| DATASET EXCERPTS |
------------------------

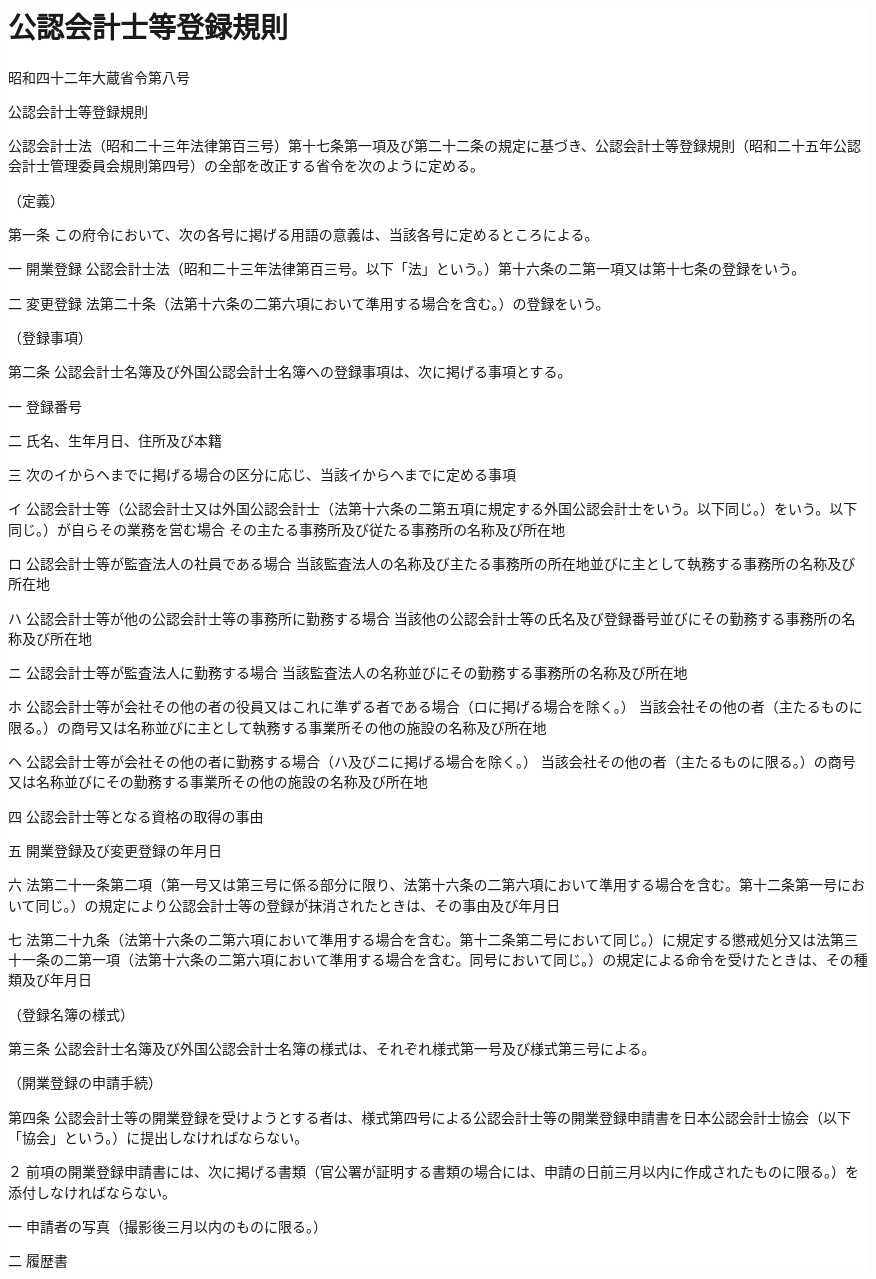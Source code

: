 # 公認会計士等登録規則

昭和四十二年大蔵省令第八号

公認会計士等登録規則

公認会計士法（昭和二十三年法律第百三号）第十七条第一項及び第二十二条の規定に基づき、公認会計士等登録規則（昭和二十五年公認会計士管理委員会規則第四号）の全部を改正する省令を次のように定める。

（定義）

第一条 この府令において、次の各号に掲げる用語の意義は、当該各号に定めるところによる。

一 開業登録 公認会計士法（昭和二十三年法律第百三号。以下「法」という。）第十六条の二第一項又は第十七条の登録をいう。

二 変更登録 法第二十条（法第十六条の二第六項において準用する場合を含む。）の登録をいう。

（登録事項）

第二条 公認会計士名簿及び外国公認会計士名簿への登録事項は、次に掲げる事項とする。

一 登録番号

二 氏名、生年月日、住所及び本籍

三 次のイからヘまでに掲げる場合の区分に応じ、当該イからヘまでに定める事項

イ 公認会計士等（公認会計士又は外国公認会計士（法第十六条の二第五項に規定する外国公認会計士をいう。以下同じ。）をいう。以下同じ。）が自らその業務を営む場合 その主たる事務所及び従たる事務所の名称及び所在地

ロ 公認会計士等が監査法人の社員である場合 当該監査法人の名称及び主たる事務所の所在地並びに主として執務する事務所の名称及び所在地

ハ 公認会計士等が他の公認会計士等の事務所に勤務する場合 当該他の公認会計士等の氏名及び登録番号並びにその勤務する事務所の名称及び所在地

ニ 公認会計士等が監査法人に勤務する場合 当該監査法人の名称並びにその勤務する事務所の名称及び所在地

ホ 公認会計士等が会社その他の者の役員又はこれに準ずる者である場合（ロに掲げる場合を除く。） 当該会社その他の者（主たるものに限る。）の商号又は名称並びに主として執務する事業所その他の施設の名称及び所在地

ヘ 公認会計士等が会社その他の者に勤務する場合（ハ及びニに掲げる場合を除く。） 当該会社その他の者（主たるものに限る。）の商号又は名称並びにその勤務する事業所その他の施設の名称及び所在地

四 公認会計士等となる資格の取得の事由

五 開業登録及び変更登録の年月日

六 法第二十一条第二項（第一号又は第三号に係る部分に限り、法第十六条の二第六項において準用する場合を含む。第十二条第一号において同じ。）の規定により公認会計士等の登録が抹消されたときは、その事由及び年月日

七 法第二十九条（法第十六条の二第六項において準用する場合を含む。第十二条第二号において同じ。）に規定する懲戒処分又は法第三十一条の二第一項（法第十六条の二第六項において準用する場合を含む。同号において同じ。）の規定による命令を受けたときは、その種類及び年月日

（登録名簿の様式）

第三条 公認会計士名簿及び外国公認会計士名簿の様式は、それぞれ様式第一号及び様式第三号による。

（開業登録の申請手続）

第四条 公認会計士等の開業登録を受けようとする者は、様式第四号による公認会計士等の開業登録申請書を日本公認会計士協会（以下「協会」という。）に提出しなければならない。

２ 前項の開業登録申請書には、次に掲げる書類（官公署が証明する書類の場合には、申請の日前三月以内に作成されたものに限る。）を添付しなければならない。

一 申請者の写真（撮影後三月以内のものに限る。）

二 履歴書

------------------------

| TASK STATEMENT |
Above are the records; return them exactly, minus the pictures.

| WRITTEN SOLUTION |
Source code

: # 公認会計士等登録規則

昭和四十二年大蔵省令第八号

公認会計士等登録規則

公認会計士法（昭和二十三年法律第百三号）第十七条第一項及び第二十二条の規定に基づき、公認会計士等登録規則（昭和二十五年公認会計士管理委員会規則第四号）の全部を改正する省令を次のように定める。

（定義）

第一条 この府令において、次の各号に掲げる用語の意義は、当該各号に定めるところによる。

一 開業登録 公認会計士法（昭和二十三年法律第百三号。以下「法」という。）第十六条の二第一項又は第十七条の登録をいう。

二 変更登録 法第二十条（法第十六条の二第六項において準用する場合を含む。）の登録をいう。

（登録事項）

第二条 公認会計士名簿及び外国公認会計士名簿への登録事項は、次に掲げる事項とする。

一 登録番号

二 氏名、生年月日、住所及び本籍

三 次のイからヘまでに掲げる場合の区分に応じ、当該イからヘまでに定める事項

イ 公認会計士等（公認会計士又は外国公認会計士（法第十六条の二第五項に規定する外国公認会計士をいう。以下同じ。）をいう。以下同じ。）が自らその業務を営む場合 その主たる事務所及び従たる事務所の名称及び所在地

ロ 公認会計士等が監査法人の社員である場合 当該監査法人の名称及び主たる事務所の所在地並びに主として執務する事務所の名称及び所在地

ハ 公認会計士等が他の公認会計士等の事務所に勤務する場合 当該他の公認会計士等の氏名及び登録番号並びにその勤務する事務所の名称及び所在地

ニ 公認会計士等が監査法人に勤務する場合 当該監査法人の名称並びにその勤務する事務所の名称及び所在地

ホ 公認会計士等が会社その他の者の役員又はこれに準ずる者である場合（ロに掲げる場合を除く。） 当該会社その他の者（主たるものに限る。）の商号又は名称並びに主として執務する事業所その他の施設の名称及び所在地

ヘ 公認会計士等が会社その他の者に勤務する場合（ハ及びニに掲げる場合を除く。） 当該会社その他の者（主たるものに限る。）の商号又は名称並びにその勤務する事業所その他の施設の名称及び所在地

四 公認会計士等となる資格の取得の事由

五 開業登録及び変更登録の年月日

六 法第二十一条第二項（第一号又は第三号に係る部分に限り、法第十六条の二第六項において準用する場合を含む。第十二条第一号において同じ。）の規定により公認会計士等の登録が抹消されたときは、その事由及び年月日

七 法第二十九条（法第十六条の二第六項において準用する場合を含む。第十二条第二号において同じ。）に規定する懲戒処分又は法第三十一条の二第一項（法第十六条の二第六項において準用する場合を含む。同号において同じ。）の規定による命令を受けたときは、その種類及び年月日

（登録名簿の様式）

第三条 公認会計士名簿及び外国公認会計士名簿の様式は、それぞれ様式第一号及び様式第三号による。

（開業登録の申請手続）

第四条 公認会計士等の開業登録を受けようとする者は、様式第四号による公認会計士等の開業登録申請書を日本公認会計士協会（以下「協会」という。）に提出しなければならない。

２ 前項の開業登録申請書には、次に掲げる書類（官公署が証明する書類の場合には、申請の日前三月以内に作成されたものに限る。）を添付しなければならない。

一 申請者の写真（撮影後三月以内のものに限る。）

二 履歴書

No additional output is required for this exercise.